В своих экспериментах Джойс игнорировал, что опытный Художник не подпускает Эпоху слишком близко к себе, держит её на расстоянии. Инстинкт подсказывает Художнику необходимость сознательно отдалиться от главных событий, чтобы справиться с нюансами. Инстинкт определяет отбор, строй и суть этих нюансов. Да и язык строит для изложения их. Скажем, стремление писать о том, что чувствует побеждённый, а не победитель, падший, а не герой. У Толстого князь Андрей вспоминает об измене Наташи: «я говорил, что можно простить, но я не говорил, что я могу простить»… И не так уж важно, что думает Художник о собственной судьбе. Важно, что он видит, когда вкладывает в уста своих героев мысли об Эпохе, в которой им довелось жить.
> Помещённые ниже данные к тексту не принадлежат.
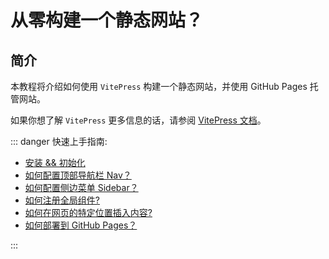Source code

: # 从零构建一个静态网站？

## 简介

本教程将介绍如何使用 `VitePress` 构建一个静态网站，并使用 GitHub Pages 托管网站。

如果你想了解 `VitePress` 更多信息的话，请参阅 [VitePress 文档](https://vitepress.vuejs.org/)。

::: danger 快速上手指南:

- [安装 && 初始化](https://vitepress.dev/guide/getting-started)
- [如何配置顶部导航栏 Nav？](https://vitepress.dev/reference/default-theme-nav)
- [如何配置侧边菜单 Sidebar？](https://vitepress.dev/reference/default-theme-nav)
- [如何注册全局组件?](https://vitepress.dev/guide/extending-default-theme#registering-global-components)
- [如何在网页的特定位置插入内容?](https://vitepress.dev/guide/extending-default-theme#layout-slots)
- [如何部署到 GitHub Pages？](https://vitepress.dev/guide/deploy#github-pages)

:::
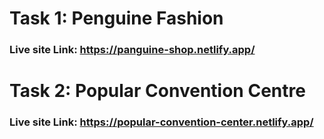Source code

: # Task 1: Penguine Fashion
### Live site Link: https://panguine-shop.netlify.app/
# Task 2: Popular Convention Centre
### Live site Link: https://popular-convention-center.netlify.app/
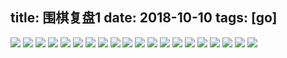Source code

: title: 围棋复盘1
date: 2018-10-10
tags: [go]
---

![](/pics/go_replay1/1.png)
![](/pics/go_replay1/2.png)
![](/pics/go_replay1/3.png)
![](/pics/go_replay1/4.png)
![](/pics/go_replay1/5.png)
![](/pics/go_replay1/6.png)
![](/pics/go_replay1/7.png)
![](/pics/go_replay1/8.png)
![](/pics/go_replay1/9.png)
![](/pics/go_replay1/10.png)
![](/pics/go_replay1/11.png)
![](/pics/go_replay1/12.png)
![](/pics/go_replay1/13.png)
![](/pics/go_replay1/14.png)
![](/pics/go_replay1/15.png)
![](/pics/go_replay1/16.png)
![](/pics/go_replay1/17.png)
![](/pics/go_replay1/18.png)
![](/pics/go_replay1/19.png)
![](/pics/go_replay1/20.png)

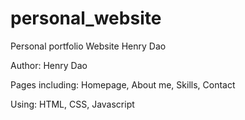 # personal_website
Personal portfolio Website Henry Dao

Author: Henry Dao

Pages including: Homepage, About me, Skills, Contact 

Using: HTML, CSS, Javascript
И критику, и художнику простителен любой абсурд вне Творчества, вот в чём дело. Да, Толстой говорил глупости, а писал умно. Наша графоманка на «Снобе», наоборот, строчит плохие романы, а говорит умно – об экономике, о политике, да почти обо всём. Кроме литературы. В воспоминаниях её об Аннинском нет и следа навигационного мышления. Судите сами: «В 2014-м неожиданно раздался звонок. У меня аж дыхание перехватило: мне звонит сам Анненский. Лев Александрович, без просьб, сам вызвался написать рецензию на мой роман. А через год – ещё на один, и ещё через год – снова. Вот в этот период мы много общались, и у меня сложилось впечатление, что Л.А. уже перерос литературу как таковую…». Рескрипту графоманки вторит и американский профессор: «СЛевой Аннинским мы были знакомы наверняка дольше всех рецензентов. Неоперившимися юнцами мы дружили домами. Точнее дружили наши жены. Лева был моложе меня, но умнее. Он учил, я внимал. Я не поспевал за его мыслью. Но… я чувствовал, что друзьями мы никогда не станем, в разведку я бы с ним не пошел. Когда я писал свою самиздатскую рукопись, приходилось мне каждый вечер решать, к кому из друзей отвезти на сохранение очередной её кусок. Мысль отвезти его Аннинским у меня НИКОГДА не возникала».